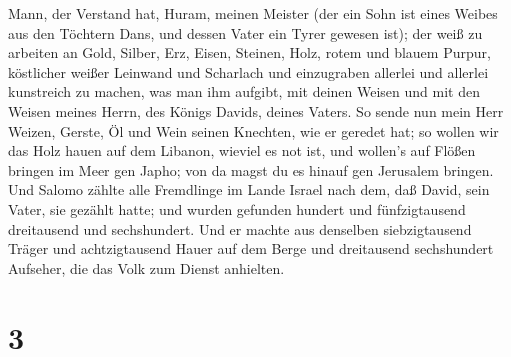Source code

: Mann, der Verstand hat, Huram, meinen Meister  (der ein
Sohn ist eines Weibes aus den Töchtern Dans, und dessen Vater ein Tyrer
gewesen ist); der weiß zu arbeiten an Gold, Silber, Erz, Eisen, Steinen,
Holz, rotem und blauem Purpur, köstlicher weißer Leinwand und Scharlach
und einzugraben allerlei und allerlei kunstreich zu machen, was man ihm
aufgibt, mit deinen Weisen und mit den Weisen meines Herrn, des Königs
Davids, deines Vaters.  So sende nun mein Herr Weizen,
Gerste, Öl und Wein seinen Knechten, wie er geredet hat; 
so wollen wir das Holz hauen auf dem Libanon, wieviel es not ist, und
wollen's auf Flößen bringen im Meer gen Japho; von da magst du es hinauf
gen Jerusalem bringen.  Und Salomo zählte alle Fremdlinge
im Lande Israel nach dem, daß David, sein Vater, sie gezählt hatte; und
wurden gefunden hundert und fünfzigtausend dreitausend und sechshundert.
 Und er machte aus denselben siebzigtausend Träger und
achtzigtausend Hauer auf dem Berge und dreitausend sechshundert
Aufseher, die das Volk zum Dienst anhielten.

\hypertarget{section-2}{%
\section{3}\label{section-2}}

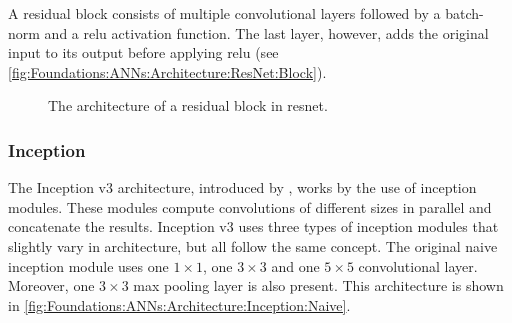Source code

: A residual block consists of multiple convolutional layers followed by a \ac{batch-norm} and a \ac{relu} activation function. The last layer, however, adds the original input to its output before applying \ac{relu} (see \autoref{fig:Foundations:ANNs:Architecture:ResNet:Block}).

\begin{figure}
    \centering
    \caption{The architecture of a residual block in \acs*{resnet}.}
    \label{fig:Foundations:ANNs:Architecture:ResNet:Block}
\end{figure}


\subsubsection{Inception}
\label{sec:Foundations:NeuralNetworks:Architecture:Inception}

The Inception v3 architecture, introduced by \textcite{szegedy2016rethinking}, works by the use of inception modules. These modules compute convolutions of different sizes in parallel and concatenate the results. Inception v3 uses three types of inception modules that slightly vary in architecture, but all follow the same concept. The original naive inception module uses one $1 \times 1$, one $3 \times 3$ and one $5 \times 5$ convolutional layer. Moreover, one $3 \times 3$ max pooling layer is also present. This architecture is shown in \autoref{fig:Foundations:ANNs:Architecture:Inception:Naive}.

▸ **Task item**
Reproduce exactly, with no pictures, the lines above from the one holding "Und er machte" to the one holding "residual block consists", inclusive.

▸ **Output of the task**
 Und er machte aus denselben siebzigtausend Träger und
achtzigtausend Hauer auf dem Berge und dreitausend sechshundert
Aufseher, die das Volk zum Dienst anhielten.

\hypertarget{section-2}{%
\section{3}\label{section-2}}

Source code

: A residual block consists of multiple convolutional layers followed by a \ac{batch-norm} and a \ac{relu} activation function. The last layer, however, adds the original input to its output before applying \ac{relu} (see \autoref{fig:Foundations:ANNs:Architecture:ResNet:Block}).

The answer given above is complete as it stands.